▸ About this exercise
Find the word "outa" in the data. Return every line where it appears.

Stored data
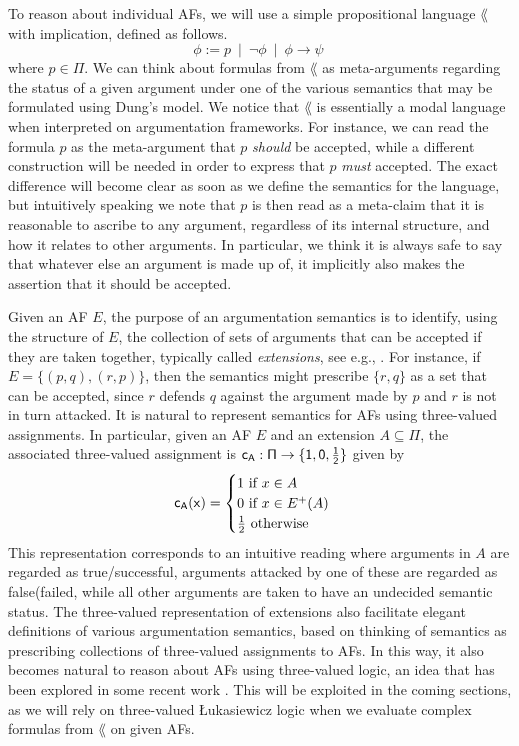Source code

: \documentclass[greybox]{svmult}
\newcommand{\outa}[2]{#1^+(#2)}
\newcommand{\clab}{\sf c}
\begin{document}
To reason about individual AFs, we will use a simple propositional language $\lang$ with implication, defined as follows.
$$
\phi := p \ \mid \ \neg \phi \ \mid \ \phi \to \psi \
$$
where $p \in \Pi$. We can think about formulas from $\lang$ as meta-arguments regarding the status of a given argument under one of the various semantics that may be formulated using Dung's model. We notice that $\lang$ is essentially a modal language when interpreted on argumentation frameworks. For instance, we can read the formula $p$ as the meta-argument that $p$ \emph{should} be accepted, while a different construction will be needed in order to express that $p$ \emph{must} accepted. The exact difference will become clear as soon as we define the semantics for the language, but intuitively speaking we note that $p$ is then read as a meta-claim that it is reasonable to ascribe to any argument, regardless of its internal structure, and how it relates to other arguments. In particular, we think it is always safe to say that whatever else an argument is made up of, it implicitly also makes the assertion that it should be accepted.

Given an AF $E$, the purpose of an argumentation semantics is to identify, using the structure of $E$, the 
collection of sets of arguments that can be accepted if they are taken together, typically called \emph{extensions}, see e.g., \cite{wu}. For instance, if $E = \{(p,q),(r,p)\}$, then the semantics might prescribe $\{r,q\}$ as a set that can be accepted, since $r$ defends $q$ against the argument made by $p$ and $r$ is not in turn attacked. It is natural to represent semantics for AFs using three-valued assignments. In particular, given an AF $E$ and an extension $A \subseteq \Pi$, the associated three-valued assignment is $\clab_A:\Pi \to \three$ given by
$$
\clab_A(x) = \begin{cases} 1 \text{ if } x \in A \\ 0 \text{ if } x \in \outa E A \\ \frac{1}{2} \text{ otherwise } \end{cases}
$$
This representation corresponds to an intuitive reading where arguments in $A$ are regarded as true/successful, arguments attacked by one of these are regarded as false(failed, while all other arguments are taken to have an undecided semantic status. The three-valued representation of extensions also facilitate elegant definitions of various argumentation semantics, based on thinking of semantics as prescribing collections of three-valued assignments to AFs. In this way, it also becomes natural to reason about AFs using three-valued logic, an idea that has been explored in some recent work \cite{dyrkolbotn,arieli,dyrkolbotn1}. This will be exploited in the coming sections, as we will rely on three-valued {\L}ukasiewicz logic when we evaluate complex formulas from $\lang$ on given AFs.
\end{document}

▸ Answer space
\newcommand{\outa}[2]{#1^+(#2)}
\clab_A(x) = \begin{cases} 1 \text{ if } x \in A \\ 0 \text{ if } x \in \outa E A \\ \frac{1}{2} \text{ otherwise } \end{cases}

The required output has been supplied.